Das Landgericht sah sich nicht berufen, diese Frage überhaupt zu entscheiden; im Selbständigen Beweisverfahren sei über die Frage der Zulässigkeit eines Streitbeitritts nicht zu befinden.

Das Oberlandesgericht hat die hiergegen erhobene Beschwerde des Architekten mit der Maßgabe zurückgewiesen, dass der Fachplaner als Nebenintervenient zugelassen werde: In analoger Anwendung von § 71 ZPO sei auch im Selbständigen Beweisverfahren über den Antrag auf Zurückweisung einer Nebenintervention zu entscheiden.
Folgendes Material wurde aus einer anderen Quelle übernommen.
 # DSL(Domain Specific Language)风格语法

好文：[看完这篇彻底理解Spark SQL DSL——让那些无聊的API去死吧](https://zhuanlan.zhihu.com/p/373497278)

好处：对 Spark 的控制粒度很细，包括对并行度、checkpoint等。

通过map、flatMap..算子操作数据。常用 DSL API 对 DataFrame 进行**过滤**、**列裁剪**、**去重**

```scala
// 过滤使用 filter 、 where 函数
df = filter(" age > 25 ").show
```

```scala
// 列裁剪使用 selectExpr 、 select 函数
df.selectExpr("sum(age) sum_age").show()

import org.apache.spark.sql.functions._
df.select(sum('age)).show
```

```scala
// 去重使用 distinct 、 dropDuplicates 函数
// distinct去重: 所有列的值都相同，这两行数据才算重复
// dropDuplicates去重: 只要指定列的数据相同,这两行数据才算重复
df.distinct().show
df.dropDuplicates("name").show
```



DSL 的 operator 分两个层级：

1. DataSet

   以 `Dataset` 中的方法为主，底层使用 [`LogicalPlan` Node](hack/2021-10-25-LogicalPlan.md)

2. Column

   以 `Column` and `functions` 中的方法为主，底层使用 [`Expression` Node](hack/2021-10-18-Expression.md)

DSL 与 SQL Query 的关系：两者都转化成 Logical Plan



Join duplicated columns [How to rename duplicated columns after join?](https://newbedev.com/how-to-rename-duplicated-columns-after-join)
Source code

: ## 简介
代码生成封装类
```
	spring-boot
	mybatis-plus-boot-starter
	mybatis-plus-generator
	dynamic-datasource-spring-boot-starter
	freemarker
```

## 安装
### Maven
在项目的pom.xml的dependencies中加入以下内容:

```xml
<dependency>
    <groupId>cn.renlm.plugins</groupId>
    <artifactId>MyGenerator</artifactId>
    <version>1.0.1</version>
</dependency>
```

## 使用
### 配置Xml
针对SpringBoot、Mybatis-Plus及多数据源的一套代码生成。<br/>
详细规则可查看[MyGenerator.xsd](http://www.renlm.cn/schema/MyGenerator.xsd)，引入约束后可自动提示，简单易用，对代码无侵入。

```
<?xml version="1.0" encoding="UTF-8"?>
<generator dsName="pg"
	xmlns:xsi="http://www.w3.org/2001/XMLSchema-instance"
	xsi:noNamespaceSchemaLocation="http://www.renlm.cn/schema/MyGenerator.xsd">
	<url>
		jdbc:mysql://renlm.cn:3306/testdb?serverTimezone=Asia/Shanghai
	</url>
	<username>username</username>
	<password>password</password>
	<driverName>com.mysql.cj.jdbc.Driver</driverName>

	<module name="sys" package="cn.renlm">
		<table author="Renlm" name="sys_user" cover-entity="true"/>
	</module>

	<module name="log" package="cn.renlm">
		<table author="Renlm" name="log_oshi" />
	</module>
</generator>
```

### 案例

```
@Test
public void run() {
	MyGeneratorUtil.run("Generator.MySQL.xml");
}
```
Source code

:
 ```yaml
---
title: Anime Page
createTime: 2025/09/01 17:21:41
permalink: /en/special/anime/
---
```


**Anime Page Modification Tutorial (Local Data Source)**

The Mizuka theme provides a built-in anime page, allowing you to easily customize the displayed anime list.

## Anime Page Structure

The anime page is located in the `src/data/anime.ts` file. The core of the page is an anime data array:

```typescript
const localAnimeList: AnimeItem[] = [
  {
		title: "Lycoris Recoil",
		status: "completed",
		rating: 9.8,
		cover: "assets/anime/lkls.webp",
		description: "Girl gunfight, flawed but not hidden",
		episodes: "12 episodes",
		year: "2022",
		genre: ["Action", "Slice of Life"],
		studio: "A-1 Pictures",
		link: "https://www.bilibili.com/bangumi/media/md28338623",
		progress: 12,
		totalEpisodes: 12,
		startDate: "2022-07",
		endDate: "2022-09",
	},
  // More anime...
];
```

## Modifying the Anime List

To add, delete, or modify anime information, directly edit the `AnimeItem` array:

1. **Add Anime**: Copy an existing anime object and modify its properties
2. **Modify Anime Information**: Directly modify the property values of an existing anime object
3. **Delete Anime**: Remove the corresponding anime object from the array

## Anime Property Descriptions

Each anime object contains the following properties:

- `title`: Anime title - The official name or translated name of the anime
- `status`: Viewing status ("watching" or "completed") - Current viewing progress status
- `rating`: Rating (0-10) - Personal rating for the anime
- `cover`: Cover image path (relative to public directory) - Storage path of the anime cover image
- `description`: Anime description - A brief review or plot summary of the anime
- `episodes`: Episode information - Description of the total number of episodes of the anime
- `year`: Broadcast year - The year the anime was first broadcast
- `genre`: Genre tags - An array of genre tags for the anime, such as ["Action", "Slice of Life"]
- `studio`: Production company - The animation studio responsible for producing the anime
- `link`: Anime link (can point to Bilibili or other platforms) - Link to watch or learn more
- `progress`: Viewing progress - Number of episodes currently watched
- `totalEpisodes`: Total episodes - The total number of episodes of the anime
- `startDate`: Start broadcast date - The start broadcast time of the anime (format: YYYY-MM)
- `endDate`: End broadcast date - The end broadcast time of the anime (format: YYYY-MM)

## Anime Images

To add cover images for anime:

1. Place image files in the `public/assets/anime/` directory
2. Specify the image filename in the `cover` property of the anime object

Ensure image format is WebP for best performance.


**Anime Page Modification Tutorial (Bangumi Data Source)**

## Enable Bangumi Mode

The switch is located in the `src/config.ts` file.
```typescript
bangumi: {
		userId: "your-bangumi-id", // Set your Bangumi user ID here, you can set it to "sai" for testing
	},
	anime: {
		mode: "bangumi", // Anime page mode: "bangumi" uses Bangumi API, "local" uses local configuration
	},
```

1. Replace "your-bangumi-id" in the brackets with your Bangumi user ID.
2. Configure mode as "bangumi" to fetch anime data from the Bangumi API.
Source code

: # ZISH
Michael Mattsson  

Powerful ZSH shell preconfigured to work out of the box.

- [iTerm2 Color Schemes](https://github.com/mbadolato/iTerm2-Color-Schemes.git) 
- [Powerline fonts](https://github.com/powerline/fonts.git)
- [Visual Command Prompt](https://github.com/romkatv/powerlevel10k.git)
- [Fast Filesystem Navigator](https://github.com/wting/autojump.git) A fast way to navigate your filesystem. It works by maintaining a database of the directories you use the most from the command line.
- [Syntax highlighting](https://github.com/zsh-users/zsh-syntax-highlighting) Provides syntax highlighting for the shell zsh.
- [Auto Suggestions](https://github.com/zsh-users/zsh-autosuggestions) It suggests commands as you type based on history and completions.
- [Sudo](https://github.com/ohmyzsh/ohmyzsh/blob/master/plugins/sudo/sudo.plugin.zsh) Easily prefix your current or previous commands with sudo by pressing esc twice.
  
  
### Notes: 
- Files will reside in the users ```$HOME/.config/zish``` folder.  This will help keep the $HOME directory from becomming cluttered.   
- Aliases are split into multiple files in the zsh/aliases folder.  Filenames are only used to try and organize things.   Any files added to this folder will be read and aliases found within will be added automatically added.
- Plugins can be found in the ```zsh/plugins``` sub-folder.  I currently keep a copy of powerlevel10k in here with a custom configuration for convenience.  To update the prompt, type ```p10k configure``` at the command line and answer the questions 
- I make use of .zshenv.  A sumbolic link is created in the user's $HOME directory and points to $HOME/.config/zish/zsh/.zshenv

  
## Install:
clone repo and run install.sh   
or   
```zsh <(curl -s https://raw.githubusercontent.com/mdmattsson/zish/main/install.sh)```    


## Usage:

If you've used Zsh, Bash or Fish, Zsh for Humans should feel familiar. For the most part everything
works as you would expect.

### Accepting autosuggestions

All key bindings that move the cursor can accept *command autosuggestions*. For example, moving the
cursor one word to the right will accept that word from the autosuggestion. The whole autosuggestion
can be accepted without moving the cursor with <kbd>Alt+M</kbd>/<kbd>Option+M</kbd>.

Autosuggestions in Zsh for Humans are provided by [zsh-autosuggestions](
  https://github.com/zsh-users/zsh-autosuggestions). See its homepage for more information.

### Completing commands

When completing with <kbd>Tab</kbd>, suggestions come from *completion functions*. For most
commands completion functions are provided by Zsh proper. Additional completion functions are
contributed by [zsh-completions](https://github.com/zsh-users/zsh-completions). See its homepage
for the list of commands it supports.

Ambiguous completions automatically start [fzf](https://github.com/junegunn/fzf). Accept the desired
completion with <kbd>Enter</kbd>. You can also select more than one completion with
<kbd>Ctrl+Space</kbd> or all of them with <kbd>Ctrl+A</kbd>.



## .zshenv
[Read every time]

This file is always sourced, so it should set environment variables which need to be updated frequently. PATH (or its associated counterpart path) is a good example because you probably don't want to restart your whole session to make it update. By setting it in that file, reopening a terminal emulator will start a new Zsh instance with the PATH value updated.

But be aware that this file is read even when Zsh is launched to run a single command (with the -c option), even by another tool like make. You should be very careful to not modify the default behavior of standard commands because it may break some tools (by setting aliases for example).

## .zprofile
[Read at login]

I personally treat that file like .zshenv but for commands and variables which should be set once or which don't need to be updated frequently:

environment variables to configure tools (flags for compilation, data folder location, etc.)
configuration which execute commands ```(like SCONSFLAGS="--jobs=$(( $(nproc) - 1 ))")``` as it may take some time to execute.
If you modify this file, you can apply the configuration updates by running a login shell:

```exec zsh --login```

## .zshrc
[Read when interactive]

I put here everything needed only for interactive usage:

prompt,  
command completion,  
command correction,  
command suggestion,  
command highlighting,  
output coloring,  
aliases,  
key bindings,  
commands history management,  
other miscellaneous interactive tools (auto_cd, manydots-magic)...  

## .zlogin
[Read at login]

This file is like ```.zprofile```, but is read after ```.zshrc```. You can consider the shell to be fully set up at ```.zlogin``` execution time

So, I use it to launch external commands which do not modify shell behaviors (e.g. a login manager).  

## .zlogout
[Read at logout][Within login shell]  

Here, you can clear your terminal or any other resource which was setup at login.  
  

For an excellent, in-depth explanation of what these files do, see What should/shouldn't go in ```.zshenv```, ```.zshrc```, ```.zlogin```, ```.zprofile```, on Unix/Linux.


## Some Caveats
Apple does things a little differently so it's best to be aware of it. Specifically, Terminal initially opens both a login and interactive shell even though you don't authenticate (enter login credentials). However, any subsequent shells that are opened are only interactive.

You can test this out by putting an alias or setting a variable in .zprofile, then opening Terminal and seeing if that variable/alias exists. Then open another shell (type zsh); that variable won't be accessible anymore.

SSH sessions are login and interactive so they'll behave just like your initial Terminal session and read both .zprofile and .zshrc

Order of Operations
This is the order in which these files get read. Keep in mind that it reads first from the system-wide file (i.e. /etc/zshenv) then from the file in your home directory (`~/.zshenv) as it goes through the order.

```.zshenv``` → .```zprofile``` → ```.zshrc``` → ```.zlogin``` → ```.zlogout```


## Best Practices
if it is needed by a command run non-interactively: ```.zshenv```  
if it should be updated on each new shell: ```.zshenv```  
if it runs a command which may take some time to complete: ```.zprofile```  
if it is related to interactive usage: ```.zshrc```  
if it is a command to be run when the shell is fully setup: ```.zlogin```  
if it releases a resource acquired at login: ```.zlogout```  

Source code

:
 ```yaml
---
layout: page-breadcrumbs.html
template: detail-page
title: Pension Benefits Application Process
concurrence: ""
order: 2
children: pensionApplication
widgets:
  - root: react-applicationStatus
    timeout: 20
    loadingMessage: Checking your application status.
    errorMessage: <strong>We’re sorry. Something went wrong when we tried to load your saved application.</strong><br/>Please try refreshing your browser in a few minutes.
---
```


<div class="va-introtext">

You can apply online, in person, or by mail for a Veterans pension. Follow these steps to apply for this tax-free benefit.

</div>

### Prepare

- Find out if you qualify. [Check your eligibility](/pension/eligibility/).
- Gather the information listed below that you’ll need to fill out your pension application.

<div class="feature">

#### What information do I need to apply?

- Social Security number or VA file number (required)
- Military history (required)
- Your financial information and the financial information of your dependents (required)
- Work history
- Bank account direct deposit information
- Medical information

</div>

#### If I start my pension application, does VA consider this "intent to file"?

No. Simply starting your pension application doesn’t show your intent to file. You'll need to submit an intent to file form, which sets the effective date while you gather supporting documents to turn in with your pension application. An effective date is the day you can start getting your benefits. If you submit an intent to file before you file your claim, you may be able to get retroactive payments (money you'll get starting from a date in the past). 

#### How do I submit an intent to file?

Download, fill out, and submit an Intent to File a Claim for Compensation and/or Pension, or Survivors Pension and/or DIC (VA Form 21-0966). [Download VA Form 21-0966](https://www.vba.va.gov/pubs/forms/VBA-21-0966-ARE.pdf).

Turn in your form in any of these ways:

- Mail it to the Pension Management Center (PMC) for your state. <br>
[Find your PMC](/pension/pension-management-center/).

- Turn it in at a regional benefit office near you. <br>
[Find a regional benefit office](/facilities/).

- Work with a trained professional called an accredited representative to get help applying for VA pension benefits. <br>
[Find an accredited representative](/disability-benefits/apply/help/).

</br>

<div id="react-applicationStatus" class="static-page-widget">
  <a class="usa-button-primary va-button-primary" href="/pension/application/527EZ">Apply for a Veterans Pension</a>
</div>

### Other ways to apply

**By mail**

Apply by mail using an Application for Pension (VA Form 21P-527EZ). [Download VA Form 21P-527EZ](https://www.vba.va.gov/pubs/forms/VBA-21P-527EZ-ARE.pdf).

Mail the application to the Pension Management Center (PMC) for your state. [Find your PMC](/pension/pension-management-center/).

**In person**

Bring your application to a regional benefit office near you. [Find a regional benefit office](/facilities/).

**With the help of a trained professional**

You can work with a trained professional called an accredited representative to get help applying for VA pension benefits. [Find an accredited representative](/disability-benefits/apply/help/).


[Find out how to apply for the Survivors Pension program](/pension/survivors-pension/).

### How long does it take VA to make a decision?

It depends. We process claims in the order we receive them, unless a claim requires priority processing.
Für die Zulässigkeit der Nebenintervention sei maßgeblich, wann ein "Obsiegen" im Selbständigen Beweisverfahren vorliege. Aus Sicht des Antragstellers „obsiege“ dieser, wenn die von ihm behaupteten Mängel und deren Verursachung durch den Architekten festgestellt würden. Dem Fachplaner sei zwar am besten damit gedient, wenn die Mängel und/oder deren Verursachung durch den Architekten nicht festgestellt würden, der Antragsteller also nicht "obsiegen" würde. Am zweitbesten sei ihm aber damit gedient, wenn der Antragsteller dadurch obsiege, dass die Mängel und zudem festgestellt auch werde, dass diese - jedenfalls aus technischer Sicht - allein vom Architekten verursacht worden seien. Das könne der Fachplaner praktisch nur durch einen Beitritt auf Seiten des Antragstellers erreichen, weil er im Falle eines Beitritts auf Seiten des Architekten daran gehindert sei, Beweisanträge zu stellen, die zu dessen Vorbringen im Widerspruch stehen. Daraus folge das rechtliche Interesse am Beitritt auf Seiten des Antragstellers.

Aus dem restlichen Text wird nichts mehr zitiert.